[[ Records to process open ]]
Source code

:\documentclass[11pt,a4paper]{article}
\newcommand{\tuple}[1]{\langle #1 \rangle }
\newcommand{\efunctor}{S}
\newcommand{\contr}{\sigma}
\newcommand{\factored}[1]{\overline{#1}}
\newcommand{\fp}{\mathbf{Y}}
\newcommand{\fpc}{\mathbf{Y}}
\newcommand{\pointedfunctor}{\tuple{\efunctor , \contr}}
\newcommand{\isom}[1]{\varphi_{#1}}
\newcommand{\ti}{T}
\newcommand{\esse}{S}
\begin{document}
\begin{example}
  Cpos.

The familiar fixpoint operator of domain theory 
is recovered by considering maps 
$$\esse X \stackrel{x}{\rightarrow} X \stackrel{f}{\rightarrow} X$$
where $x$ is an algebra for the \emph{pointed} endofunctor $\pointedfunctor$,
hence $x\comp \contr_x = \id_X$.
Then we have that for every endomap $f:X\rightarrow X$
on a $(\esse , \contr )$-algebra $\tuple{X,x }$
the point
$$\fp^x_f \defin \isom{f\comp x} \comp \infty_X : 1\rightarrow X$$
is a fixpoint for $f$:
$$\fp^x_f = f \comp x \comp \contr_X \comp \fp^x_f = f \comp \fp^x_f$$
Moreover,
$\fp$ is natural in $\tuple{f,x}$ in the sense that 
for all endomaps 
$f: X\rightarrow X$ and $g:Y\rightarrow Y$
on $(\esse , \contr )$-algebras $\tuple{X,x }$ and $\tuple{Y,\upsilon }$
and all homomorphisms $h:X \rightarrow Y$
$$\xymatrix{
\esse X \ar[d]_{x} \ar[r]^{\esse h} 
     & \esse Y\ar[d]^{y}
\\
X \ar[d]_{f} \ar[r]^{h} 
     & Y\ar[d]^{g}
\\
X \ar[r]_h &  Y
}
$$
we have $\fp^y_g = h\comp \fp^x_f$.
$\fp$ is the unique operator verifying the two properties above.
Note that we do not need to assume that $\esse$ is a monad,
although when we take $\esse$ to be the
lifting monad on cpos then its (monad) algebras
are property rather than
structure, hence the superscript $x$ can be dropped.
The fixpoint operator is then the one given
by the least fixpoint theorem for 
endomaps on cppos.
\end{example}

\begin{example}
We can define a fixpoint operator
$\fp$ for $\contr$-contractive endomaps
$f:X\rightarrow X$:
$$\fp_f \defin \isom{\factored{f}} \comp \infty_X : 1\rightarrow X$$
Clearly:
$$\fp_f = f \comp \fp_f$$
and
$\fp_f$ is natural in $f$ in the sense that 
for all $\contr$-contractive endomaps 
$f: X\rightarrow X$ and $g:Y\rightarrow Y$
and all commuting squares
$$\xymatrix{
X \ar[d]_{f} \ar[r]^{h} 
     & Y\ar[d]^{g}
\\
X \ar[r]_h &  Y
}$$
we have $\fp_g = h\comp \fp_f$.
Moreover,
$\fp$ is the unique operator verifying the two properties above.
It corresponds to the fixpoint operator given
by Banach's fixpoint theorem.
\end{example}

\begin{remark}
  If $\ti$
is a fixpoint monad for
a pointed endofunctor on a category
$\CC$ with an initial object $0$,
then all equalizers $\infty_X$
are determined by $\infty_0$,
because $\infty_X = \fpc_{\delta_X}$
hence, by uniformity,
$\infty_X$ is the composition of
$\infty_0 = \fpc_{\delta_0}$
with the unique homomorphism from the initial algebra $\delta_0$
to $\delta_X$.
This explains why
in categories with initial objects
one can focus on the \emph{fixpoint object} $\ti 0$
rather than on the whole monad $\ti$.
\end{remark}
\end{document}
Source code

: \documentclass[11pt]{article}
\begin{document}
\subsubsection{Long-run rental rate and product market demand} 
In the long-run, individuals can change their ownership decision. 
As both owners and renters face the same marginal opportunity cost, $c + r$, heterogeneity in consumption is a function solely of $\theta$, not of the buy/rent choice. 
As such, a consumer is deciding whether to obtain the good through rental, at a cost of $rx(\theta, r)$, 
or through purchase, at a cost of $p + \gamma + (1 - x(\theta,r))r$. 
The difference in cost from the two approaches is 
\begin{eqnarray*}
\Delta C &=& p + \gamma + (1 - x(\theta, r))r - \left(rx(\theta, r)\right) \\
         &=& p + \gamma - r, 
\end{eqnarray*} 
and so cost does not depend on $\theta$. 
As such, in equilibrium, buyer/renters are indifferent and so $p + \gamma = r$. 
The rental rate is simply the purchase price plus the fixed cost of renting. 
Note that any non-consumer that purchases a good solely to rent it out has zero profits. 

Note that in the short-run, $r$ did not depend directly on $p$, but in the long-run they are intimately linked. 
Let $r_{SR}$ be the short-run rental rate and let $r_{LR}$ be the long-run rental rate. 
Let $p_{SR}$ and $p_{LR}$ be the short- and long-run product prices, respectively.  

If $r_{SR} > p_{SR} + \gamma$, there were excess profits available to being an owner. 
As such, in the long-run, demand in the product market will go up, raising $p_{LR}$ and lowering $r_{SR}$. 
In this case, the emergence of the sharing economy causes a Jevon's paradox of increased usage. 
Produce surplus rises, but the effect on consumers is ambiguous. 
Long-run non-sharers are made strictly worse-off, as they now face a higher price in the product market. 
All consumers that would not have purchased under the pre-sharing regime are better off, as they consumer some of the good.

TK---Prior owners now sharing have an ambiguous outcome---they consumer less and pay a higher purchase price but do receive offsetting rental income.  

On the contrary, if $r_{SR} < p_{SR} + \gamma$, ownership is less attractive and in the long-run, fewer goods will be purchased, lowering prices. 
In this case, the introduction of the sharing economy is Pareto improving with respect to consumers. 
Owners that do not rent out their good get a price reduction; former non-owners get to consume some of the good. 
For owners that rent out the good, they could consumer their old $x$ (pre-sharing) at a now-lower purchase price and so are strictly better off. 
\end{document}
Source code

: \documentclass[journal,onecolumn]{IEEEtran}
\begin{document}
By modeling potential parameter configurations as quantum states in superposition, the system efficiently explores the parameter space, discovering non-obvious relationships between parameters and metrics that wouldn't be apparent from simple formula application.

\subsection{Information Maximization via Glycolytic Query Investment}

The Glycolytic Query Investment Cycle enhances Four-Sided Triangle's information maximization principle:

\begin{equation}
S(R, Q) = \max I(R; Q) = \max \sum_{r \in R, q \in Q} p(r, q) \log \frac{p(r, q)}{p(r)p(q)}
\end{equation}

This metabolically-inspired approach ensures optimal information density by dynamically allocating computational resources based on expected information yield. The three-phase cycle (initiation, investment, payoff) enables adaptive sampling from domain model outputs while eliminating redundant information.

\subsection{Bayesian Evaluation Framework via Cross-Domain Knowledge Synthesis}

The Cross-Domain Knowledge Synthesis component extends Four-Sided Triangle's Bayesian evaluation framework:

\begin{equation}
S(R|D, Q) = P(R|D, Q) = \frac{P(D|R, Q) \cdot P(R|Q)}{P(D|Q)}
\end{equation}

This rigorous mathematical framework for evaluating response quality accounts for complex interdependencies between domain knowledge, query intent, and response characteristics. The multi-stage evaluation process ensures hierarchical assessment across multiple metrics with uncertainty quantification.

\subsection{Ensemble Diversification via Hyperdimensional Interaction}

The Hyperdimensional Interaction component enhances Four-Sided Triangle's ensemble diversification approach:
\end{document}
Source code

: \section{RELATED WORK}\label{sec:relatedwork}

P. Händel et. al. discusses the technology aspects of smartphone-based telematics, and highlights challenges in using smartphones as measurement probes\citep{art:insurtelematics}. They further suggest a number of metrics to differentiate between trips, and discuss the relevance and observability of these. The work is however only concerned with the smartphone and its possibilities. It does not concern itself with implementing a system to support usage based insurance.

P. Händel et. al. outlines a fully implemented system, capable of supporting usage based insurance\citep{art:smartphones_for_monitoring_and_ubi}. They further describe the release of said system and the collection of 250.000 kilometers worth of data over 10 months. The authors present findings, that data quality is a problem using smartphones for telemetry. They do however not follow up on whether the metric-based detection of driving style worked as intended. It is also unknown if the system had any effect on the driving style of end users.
[[ Records to process closed ]]
> [What to do]
The reply should consist of a single number: how many lines in the listing contain the word "isom".

> [Answer to this problem]
3